2019 Fiscal Year Annual Research Report
CPP-GMR of Ferromagnetic Multilayered Nanowire Arrays with Large Aspect Ratio
Project/Area Number |
18H01754
|
Research Institution | Nagasaki University |
Principal Investigator |
大貝 猛 長崎大学, 工学研究科, 准教授 (60253481)
|
Project Period (FY) |
2018-04-01 – 2023-03-31
|
Keywords | パルス電解 / ナノワイヤー / 陰極電位 / スパッタリング / 成長速度 / ナノ細孔 |
Outline of Annual Research Achievements |
本年度は、陽極酸化アルミナテンプレート皮膜のナノ細孔中へ、Co/Cu系多層ナノワイヤー配列素子を合成することを目標とした。具体的には、電位制御型パルス電析法における最適条件の確立である。まず、サイクリックボルタンメトリー法により、広範囲の電位領域において、CuおよびCoの電析・溶解挙動を調査した。その結果、多層ナノワイヤー配列素子合成のための最適な陰極電位領域として、Cu層電析時には-0.40V vs.Ag/AgCl、Co層電析時には-1.05V vs.Ag/AgClであることが判明した。次に、前年度開発したナノチャンネル型アルミナ製メンブレンフィルターの片面に金薄膜をスパッタ成膜する際の最適条件を見出した。スパッタ電流10mA、スパッタ時間900sでナノ細孔を完全に密閉できることが判明した。その後、これを陰極材料として利用し、金線を陽極に配置後、硫酸コバルト(またはスルファミン酸コバルト)および硫酸銅を含む酸性水溶液中で電位制御型パルス電解を行い、ナノ細孔内へ強磁性層(Co:10nm)と非磁性層(Cu:10nm)とを交互積層させた。その結果、Co/Cu系多層ナノワイヤー配列素子(直径:約50nm、長さ:約50um)をナノ細孔中に電析させることに成功した。また、この際、クロノアンペロメトリー法により、応答パルス電流の経時変化をデータロガーにより追随し、平均積層厚さを算出・予測した。その結果、多層ナノワイヤーの成長速度を陰極電位により制御可能であることが判明した。
|
Current Status of Research Progress |
Current Status of Research Progress
2: Research has progressed on the whole more than it was originally planned.
Reason
本年度は、サイクリックボルタンメトリー法により、広範囲の電位領域において、CuおよびCoの電析・溶解挙動を調査し、多層ナノワイヤー配列素子合成のための最適な陰極電位領域を決定できた。

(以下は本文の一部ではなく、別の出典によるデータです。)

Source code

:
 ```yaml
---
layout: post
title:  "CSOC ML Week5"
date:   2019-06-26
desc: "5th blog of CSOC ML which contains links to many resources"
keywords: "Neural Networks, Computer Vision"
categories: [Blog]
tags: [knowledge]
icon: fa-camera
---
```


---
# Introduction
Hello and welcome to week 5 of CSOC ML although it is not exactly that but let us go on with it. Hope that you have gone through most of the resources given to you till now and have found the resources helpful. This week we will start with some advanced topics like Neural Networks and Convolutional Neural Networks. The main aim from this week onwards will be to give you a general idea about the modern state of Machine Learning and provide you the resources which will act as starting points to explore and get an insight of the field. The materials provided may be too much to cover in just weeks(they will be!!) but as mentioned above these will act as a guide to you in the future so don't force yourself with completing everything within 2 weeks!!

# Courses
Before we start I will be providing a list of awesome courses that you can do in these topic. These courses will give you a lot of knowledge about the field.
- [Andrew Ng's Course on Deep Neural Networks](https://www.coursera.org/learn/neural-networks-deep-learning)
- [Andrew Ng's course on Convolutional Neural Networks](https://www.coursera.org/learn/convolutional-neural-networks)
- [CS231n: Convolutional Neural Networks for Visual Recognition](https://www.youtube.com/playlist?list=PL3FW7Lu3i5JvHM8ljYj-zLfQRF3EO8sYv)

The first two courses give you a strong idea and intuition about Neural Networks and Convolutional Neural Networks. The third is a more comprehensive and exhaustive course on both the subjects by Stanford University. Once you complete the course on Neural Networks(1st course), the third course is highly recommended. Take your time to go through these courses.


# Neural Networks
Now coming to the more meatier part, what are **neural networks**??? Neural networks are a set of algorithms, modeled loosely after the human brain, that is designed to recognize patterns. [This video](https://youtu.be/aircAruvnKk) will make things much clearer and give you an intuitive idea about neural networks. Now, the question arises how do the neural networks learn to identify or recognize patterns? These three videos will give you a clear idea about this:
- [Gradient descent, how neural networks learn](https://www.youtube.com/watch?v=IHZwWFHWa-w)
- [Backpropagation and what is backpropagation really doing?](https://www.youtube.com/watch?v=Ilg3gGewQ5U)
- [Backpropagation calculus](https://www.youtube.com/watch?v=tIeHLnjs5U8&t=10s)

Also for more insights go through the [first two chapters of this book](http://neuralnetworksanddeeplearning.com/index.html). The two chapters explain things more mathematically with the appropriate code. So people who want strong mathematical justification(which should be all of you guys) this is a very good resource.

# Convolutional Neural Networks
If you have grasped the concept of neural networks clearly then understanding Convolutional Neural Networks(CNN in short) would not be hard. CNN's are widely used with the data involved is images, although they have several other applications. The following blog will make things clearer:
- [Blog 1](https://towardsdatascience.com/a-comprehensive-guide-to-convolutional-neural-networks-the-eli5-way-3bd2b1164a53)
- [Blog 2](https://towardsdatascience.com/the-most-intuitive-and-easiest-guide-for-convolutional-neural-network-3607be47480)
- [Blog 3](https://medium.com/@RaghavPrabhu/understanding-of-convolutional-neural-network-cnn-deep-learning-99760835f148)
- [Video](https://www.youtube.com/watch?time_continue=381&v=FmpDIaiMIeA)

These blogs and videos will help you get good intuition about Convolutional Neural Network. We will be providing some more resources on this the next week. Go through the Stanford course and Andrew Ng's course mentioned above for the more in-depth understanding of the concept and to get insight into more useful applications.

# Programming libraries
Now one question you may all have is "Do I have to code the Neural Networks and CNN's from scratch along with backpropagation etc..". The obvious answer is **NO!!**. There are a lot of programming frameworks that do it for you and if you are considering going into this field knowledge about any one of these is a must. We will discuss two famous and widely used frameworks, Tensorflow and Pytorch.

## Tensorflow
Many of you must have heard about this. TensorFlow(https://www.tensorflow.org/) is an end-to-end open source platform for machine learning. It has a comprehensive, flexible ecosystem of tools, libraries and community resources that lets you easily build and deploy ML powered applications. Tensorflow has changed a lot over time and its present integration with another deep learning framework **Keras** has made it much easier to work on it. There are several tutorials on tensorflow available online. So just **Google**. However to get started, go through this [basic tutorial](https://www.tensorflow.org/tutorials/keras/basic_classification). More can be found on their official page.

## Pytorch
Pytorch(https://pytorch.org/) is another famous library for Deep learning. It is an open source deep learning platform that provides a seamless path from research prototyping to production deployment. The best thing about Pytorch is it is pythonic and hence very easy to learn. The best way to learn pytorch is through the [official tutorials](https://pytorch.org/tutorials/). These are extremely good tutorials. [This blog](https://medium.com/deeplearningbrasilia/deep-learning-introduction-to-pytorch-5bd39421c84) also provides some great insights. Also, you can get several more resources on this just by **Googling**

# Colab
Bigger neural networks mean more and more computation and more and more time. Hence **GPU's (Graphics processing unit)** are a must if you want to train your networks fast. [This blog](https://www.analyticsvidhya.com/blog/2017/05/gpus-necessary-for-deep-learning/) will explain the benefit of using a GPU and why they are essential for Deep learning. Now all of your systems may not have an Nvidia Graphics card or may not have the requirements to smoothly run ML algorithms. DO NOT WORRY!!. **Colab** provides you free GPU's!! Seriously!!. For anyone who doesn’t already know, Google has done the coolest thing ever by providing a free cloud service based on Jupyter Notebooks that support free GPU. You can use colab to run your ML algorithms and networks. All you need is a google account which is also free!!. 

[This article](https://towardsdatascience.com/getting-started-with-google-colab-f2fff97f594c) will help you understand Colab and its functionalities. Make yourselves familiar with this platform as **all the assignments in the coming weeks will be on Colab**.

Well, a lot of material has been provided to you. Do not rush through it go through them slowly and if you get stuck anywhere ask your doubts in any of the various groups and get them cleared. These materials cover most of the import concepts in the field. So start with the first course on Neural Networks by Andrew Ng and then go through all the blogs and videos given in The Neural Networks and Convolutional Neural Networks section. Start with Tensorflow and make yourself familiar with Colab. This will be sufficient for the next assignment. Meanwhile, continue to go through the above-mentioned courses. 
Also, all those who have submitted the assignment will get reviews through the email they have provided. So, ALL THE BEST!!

また、アルミナ製メンブレンフィルターの表面に金薄膜をスパッタ電流10mA、スパッタ時間900sで成膜すると、ナノ細孔を完全に密閉できることを解明した。更に、電位制御型パルス電解法により、Co/Cu系多層ナノワイヤー配列素子(直径:約50nm、長さ:約50um)をナノ細孔中に均質に電析させることに成功した。また、電析時の応答パルス電流の経時変化をデータロガーにより追随した結果、陰極電位の調整により、多層ナノワイヤーの成長速度を広範囲で制御可能であることが判明した。以上より、現在までの進捗状況はおおむね順調と判断した。
|
Strategy for Future Research Activity |
Co/Cu系多層ナノワイヤー配列素子の合成に成功したので、今後は、得られた試料の相構成および組織観察を実施予定である。具体的には、X線回折法(XRD)および走査型電子顕微鏡(FE-SEM)や高分解能電子顕微鏡(HR-TEM)を駆使して、原子レベルでの積層構造を調査する。また、Co層とCu層との積層界面状態を改善するために、Coの再溶解抑制剤として、Niを合金化させたCoNi/Cu系多層ナノワイヤー配列素子の合成にも取り組む予定である。